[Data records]
Content starts
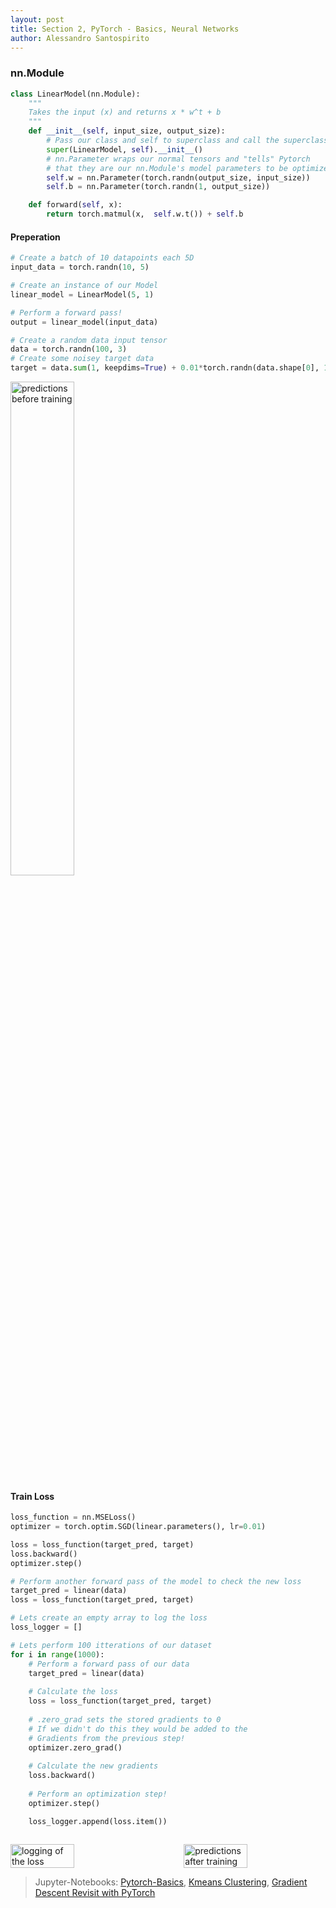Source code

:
 ```yaml
---
layout: post
title: Section 2, PyTorch - Basics, Neural Networks
author: Alessandro Santospirito
---
```


<!-- <div style="display: flex; align-items: center; justify-content: space-between;">
  <h2 id="pytorch--basics">PyTorch - Basics</h2>
  <div class='toggle' id='switch'>
    <div class='toggle-text-off'>Markdown</div>
    <div class='glow-comp'></div>
    <div class='toggle-button'></div>
    <div class='toggle-text-on'>Streamlit</div>
  </div>
</div>

<div id="root">
    <iframe id="iframeContent" src="http://localhost:4000/public/html/pytorch-basics.html" style="height: 1000px; width: 100%; display: none; border: none;"></iframe>
</div> -->

<div id="markdownContent" markdown="1">

### nn.Module
```python
class LinearModel(nn.Module):
    """
    Takes the input (x) and returns x * w^t + b
    """
    def __init__(self, input_size, output_size):
        # Pass our class and self to superclass and call the superclass's init function
        super(LinearModel, self).__init__() 
        # nn.Parameter wraps our normal tensors and "tells" Pytorch
        # that they are our nn.Module's model parameters to be optimized 
        self.w = nn.Parameter(torch.randn(output_size, input_size))
        self.b = nn.Parameter(torch.randn(1, output_size))

    def forward(self, x):
        return torch.matmul(x,  self.w.t()) + self.b
```
#### Preperation
```python
# Create a batch of 10 datapoints each 5D
input_data = torch.randn(10, 5)

# Create an instance of our Model
linear_model = LinearModel(5, 1)

# Perform a forward pass!
output = linear_model(input_data)

# Create a random data input tensor
data = torch.randn(100, 3)
# Create some noisey target data
target = data.sum(1, keepdims=True) + 0.01*torch.randn(data.shape[0], 1)
```
<img src="../../../../images/2_pytorch-basics/predictions-before-training.png" alt="predictions before training" style="width: 45%;"/>

#### Train Loss
```python
loss_function = nn.MSELoss()
optimizer = torch.optim.SGD(linear.parameters(), lr=0.01)

loss = loss_function(target_pred, target)
loss.backward()
optimizer.step()

# Perform another forward pass of the model to check the new loss
target_pred = linear(data)
loss = loss_function(target_pred, target)

# Lets create an empty array to log the loss
loss_logger = []

# Lets perform 100 itterations of our dataset
for i in range(1000):
    # Perform a forward pass of our data
    target_pred = linear(data)
    
    # Calculate the loss
    loss = loss_function(target_pred, target)
    
    # .zero_grad sets the stored gradients to 0
    # If we didn't do this they would be added to the 
    # Gradients from the previous step!
    optimizer.zero_grad()
    
    # Calculate the new gradients
    loss.backward()
    
    # Perform an optimization step!
    optimizer.step()

    loss_logger.append(loss.item())
    
```
<div style="display: flex; justify-content: space-between;">
    <img src="../../../../images/2_pytorch-basics/loss-logger.png" alt="logging of the loss" style="width: 45%;"/>
    <img src="../../../../images/2_pytorch-basics/predictions-after-training.png" alt="predictions after training" style="width: 45%;"/>
</div>

> Jupyter-Notebooks: [Pytorch-Basics](http://localhost:8888/notebooks/pytorch-tutorial/section2_pytorch_basics/notebooks/Tutorial1_Pytorch_Basics.ipynb), [Kmeans Clustering](http://localhost:8888/notebooks/pytorch-tutorial/section2_pytorch_basics/notebooks/Pytorch1_KMeans.ipynb), [Gradient Descent Revisit with PyTorch](http://localhost:8888/notebooks/pytorch-tutorial/section2_pytorch_basics/notebooks/Pytorch2_Linear_Logistic_Regression_For_Classification.ipynb)
</div>

<script>
  document.addEventListener('DOMContentLoaded', function() {
    const toggle = document.querySelector('.toggle');
    toggle.addEventListener('click', function(e) {
      e.preventDefault();
      this.classList.toggle('toggle-on');
      updateToggleState(this);
    });
  
    function updateToggleState(toggleElement) {
      const isOn = toggleElement.classList.contains('toggle-on');
  
      var iframeContent = document.getElementById('iframeContent');
      var markdownContent = document.getElementById('markdownContent');
      if (isOn) {
        iframeContent.style.display = 'block';
        markdownContent.style.display = 'none';
      } else {
        iframeContent.style.display = 'none';
        markdownContent.style.display = 'block';
      }
    }
  });
</script>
Content ends
## Exercise aim
Report every line of the data above that contains the string "http" by copying it in full.

## Written reply
    <iframe id="iframeContent" src="http://localhost:4000/public/html/pytorch-basics.html" style="height: 1000px; width: 100%; display: none; border: none;"></iframe>
> Jupyter-Notebooks: [Pytorch-Basics](http://localhost:8888/notebooks/pytorch-tutorial/section2_pytorch_basics/notebooks/Tutorial1_Pytorch_Basics.ipynb), [Kmeans Clustering](http://localhost:8888/notebooks/pytorch-tutorial/section2_pytorch_basics/notebooks/Pytorch1_KMeans.ipynb), [Gradient Descent Revisit with PyTorch](http://localhost:8888/notebooks/pytorch-tutorial/section2_pytorch_basics/notebooks/Pytorch2_Linear_Logistic_Regression_For_Classification.ipynb)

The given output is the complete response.